Despite getting out every day, well, twice a day to work, I was still a bit stir crazy. Glorious mountains dazzled and towered all around me, glistening in the sunshine, stark against the deep blue sky but our little window faced north onto a low hillside. It was a pretty outlook but I had been gazing onto it for three seasons. I couldn’t ski, I couldn’t walk very far but we had the van. We had to make use of it, make it work for us, instead of always against us. Use of it in our free time was the payment in lieu of all the extra hours of work it produced.
An unexplored road disappeared around the hillside from Huez, below the kitchen window in the chalet. Sign-posted Villard Reculas, we knew where it went. We had visited the top of this village often enough on runs from the top of Signal, the destination of our own secret chair lift at the back of the apartment block. But we had never approached it by road, from the south, so a trip out was my suggestion for our day off, to which Roger was amenable.
Down 3 hairpin bends then a right turn into the village of Huez brought us up behind the post van. He did manage to locate an entrance where he could let us past. Weaving our way between less than perpendicular buildings, leaning in to try to kiss each other over head, we emerged at the bottom of the bubble lift and, turning left under the cables, entered unfamiliar territory. The single track road (minus passing places) clung to the steep hillside as we skirted around the rock face overlooking the valley a few hundred meters below. Whilst we knew this area well from the chalet, the slightly different perspective from this unknown angle gave us new view of the surrounding gorges and escarpments.
The road was also signposted as the footpath to Villard so we had to negotiate a series of pedestrians and dog walkers who were also enjoying the scenery. We were in no hurry, this was our ‘Sunday Afternoon Drive’ and the road was not conducive to speed, probably not even by those familiar with its blind corners and breath-taking precipices.
We approached a collection of wooden chalets tumbling down the white blanketed hillside, having never realised how many there were from our only previous view from the ski runs. The road took us between buildings snuggled even closer together than those at Huez. The sign at the bend before the village had demanded that cars not be parked on the road and now we could see why. Then the road opened out to a small parking area on a right-hand bend, just past the square-towered church. There was one space left so we pulled in.
The view was stunning. Hedgerows demarcated the symmetrical fields along the valley floor, outriders to the contained river.

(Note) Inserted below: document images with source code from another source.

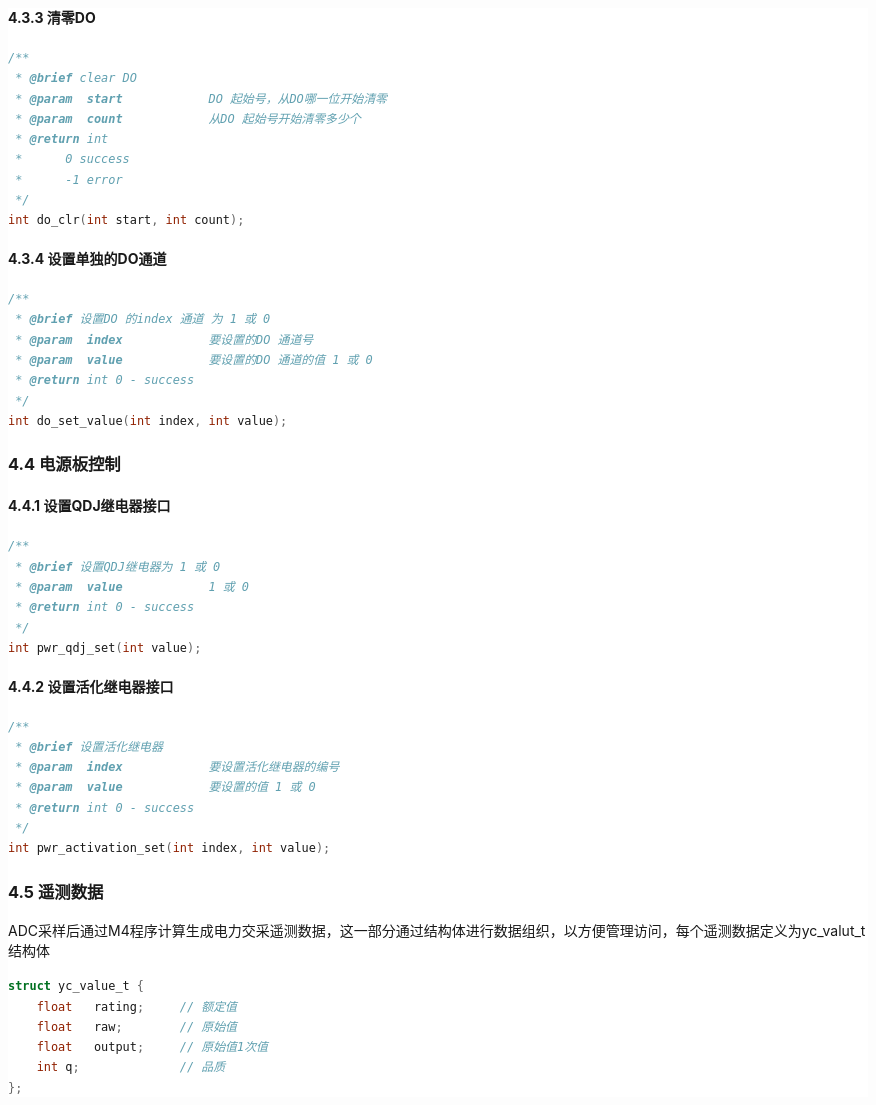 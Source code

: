 #### 4.3.3 清零DO
```c
/**
 * @brief clear DO
 * @param  start            DO 起始号，从DO哪一位开始清零
 * @param  count            从DO 起始号开始清零多少个
 * @return int
 * 		0 success
 * 		-1 error
 */
int do_clr(int start, int count);
```

#### 4.3.4 设置单独的DO通道
```c
/**
 * @brief 设置DO 的index 通道 为 1 或 0
 * @param  index            要设置的DO 通道号
 * @param  value            要设置的DO 通道的值 1 或 0
 * @return int 0 - success
 */
int do_set_value(int index, int value);
```

### 4.4 电源板控制

#### 4.4.1 设置QDJ继电器接口
```c
/**
 * @brief 设置QDJ继电器为 1 或 0
 * @param  value            1 或 0
 * @return int 0 - success
 */
int pwr_qdj_set(int value);
```

#### 4.4.2 设置活化继电器接口
```c
/**
 * @brief 设置活化继电器
 * @param  index            要设置活化继电器的编号
 * @param  value            要设置的值 1 或 0
 * @return int 0 - success
 */
int pwr_activation_set(int index, int value);
```
### 4.5 遥测数据

ADC采样后通过M4程序计算生成电力交采遥测数据，这一部分通过结构体进行数据组织，以方便管理访问，每个遥测数据定义为yc_valut_t结构体

```c
struct yc_value_t {
	float	rating;		// 额定值
	float	raw;		// 原始值
	float	output;		// 原始值1次值
	int	q;				// 品质
};
```
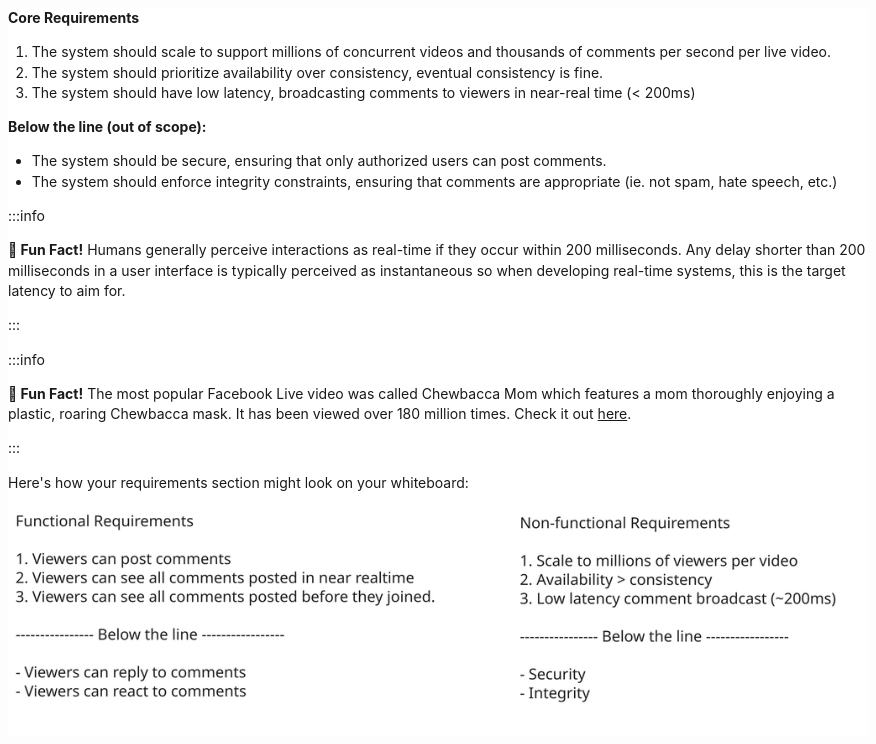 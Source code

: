 **Core Requirements**





1. The system should scale to support millions of concurrent videos and thousands of comments per second per live video.
2. The system should prioritize availability over consistency, eventual consistency is fine.
3. The system should have low latency, broadcasting comments to viewers in near-real time (< 200ms)




**Below the line (out of scope):**





* The system should be secure, ensuring that only authorized users can post comments.
* The system should enforce integrity constraints, ensuring that comments are appropriate (ie. not spam, hate speech, etc.)


:::info


**🤩 Fun Fact!**
Humans generally perceive interactions as real-time if they occur within 200 milliseconds. Any delay shorter than 200 milliseconds in a user interface is typically perceived as instantaneous so when developing real-time systems, this is the target latency to aim for.


:::



:::info


**🤩 Fun Fact!**
The most popular Facebook Live video was called Chewbacca Mom which features a mom thoroughly enjoying a plastic, roaring Chewbacca mask. It has been viewed over 180 million times. Check it out [here](https://www.youtube.com/watch?v=y3yRv5Jg5TI).


:::





Here's how your requirements section might look on your whiteboard:





![](210-problem-breakdowns_fb-live-comments_01.svg)
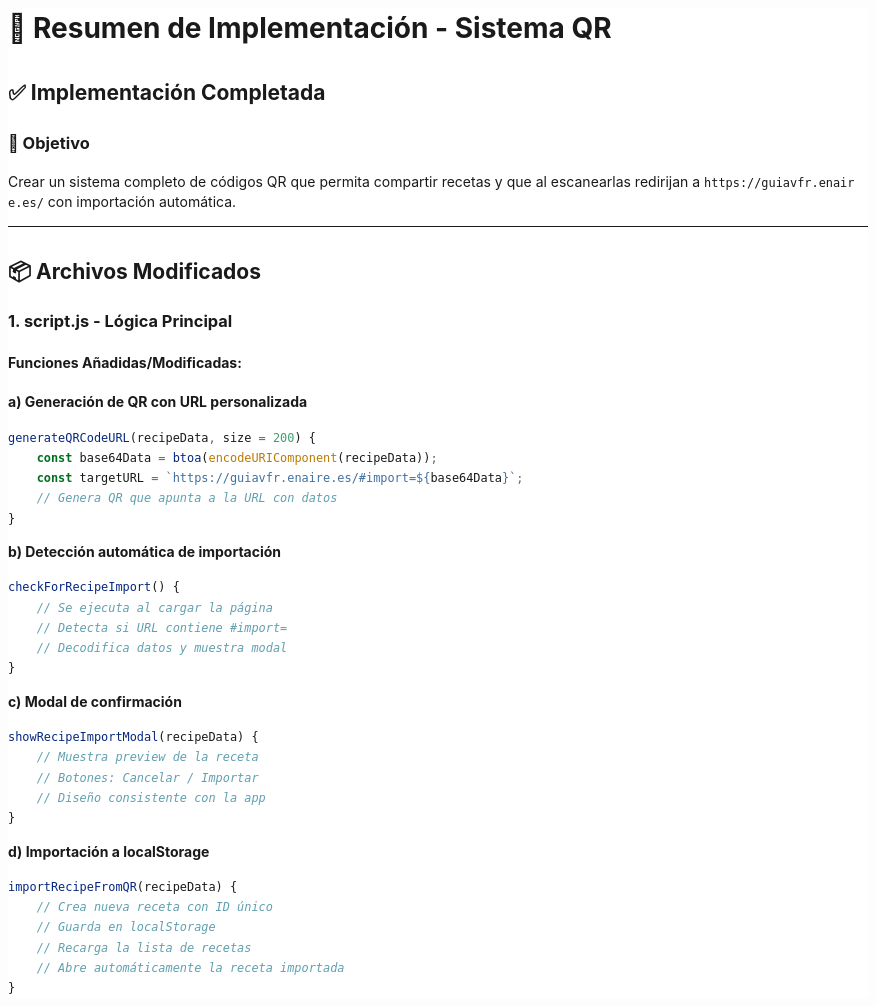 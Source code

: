 # 📱 Resumen de Implementación - Sistema QR

## ✅ Implementación Completada

### 🎯 Objetivo
Crear un sistema completo de códigos QR que permita compartir recetas y que al escanearlas redirijan a `https://guiavfr.enaire.es/` con importación automática.

---

## 📦 Archivos Modificados

### 1. **script.js** - Lógica Principal

#### Funciones Añadidas/Modificadas:

**a) Generación de QR con URL personalizada**
```javascript
generateQRCodeURL(recipeData, size = 200) {
    const base64Data = btoa(encodeURIComponent(recipeData));
    const targetURL = `https://guiavfr.enaire.es/#import=${base64Data}`;
    // Genera QR que apunta a la URL con datos
}
```

**b) Detección automática de importación**
```javascript
checkForRecipeImport() {
    // Se ejecuta al cargar la página
    // Detecta si URL contiene #import=
    // Decodifica datos y muestra modal
}
```

**c) Modal de confirmación**
```javascript
showRecipeImportModal(recipeData) {
    // Muestra preview de la receta
    // Botones: Cancelar / Importar
    // Diseño consistente con la app
}
```

**d) Importación a localStorage**
```javascript
importRecipeFromQR(recipeData) {
    // Crea nueva receta con ID único
    // Guarda en localStorage
    // Recarga la lista de recetas
    // Abre automáticamente la receta importada
}
```

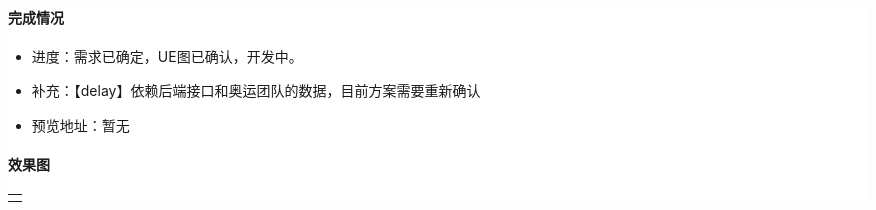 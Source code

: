 #### 完成情况

- 进度：需求已确定，UE图已确认，开发中。

- 补充：【delay】依赖后端接口和奥运团队的数据，目前方案需要重新确认

- 预览地址：暂无


#### 效果图

<table algin="center" >
<tr>
<td style="vertical-align:top">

Hamlets were scattered on vaguely flatter patches of land in the gorges opposite. A band of clouds formed a necklace around the peaks beyond Vaujanay whilst Villard Reculas (no longer ‘Ridiculous’, the nickname we gave it in our first season) basked in the sun from its south facing slope. This was the picture of postcards.
We absorbed what we could, took the mandatory photos after seeing without a lens and continued on the road to discover what other gems we could find. Nothing lived up to that vista in the immediate vicinity so we took an new route down to the valley bottom and into Bourg, where we would fill up with petrol at non-mountain prices. The supermarket has one pump which is not card only, necessitating a poor soul to sit in the kiosk, waiting for the occasional customer who wants to use cash. However, this transpired to not be a full-time job and we only had cash. This was a bit of a disappointment but not really a problem when we were able to enjoy what must be one of the best views from any supermarket.
We started back up the 21 bends and took an alternative approach to ADH. Again a road we watch from the kitchen window when chopping numerous onions or peeling 5kg of apples for the crumble, but have never taken. This would bring us out in the Bergers quarter of town which also contains the only petrol station. We pulled in, two pumps, both ‘card only’. Roger doesn’t have a credit card and I have one for emergencies only and don’t carry it with me (because you always know when you’re going to have an emergency – might need to re-think that). It expires at the end of the month anyway, fortunately, emergencies don’t happen in March and April.
We’d had a lovely drive out in the local area, seen a different view of our familiar environment, relished the vistas and used up some petrol. Oops!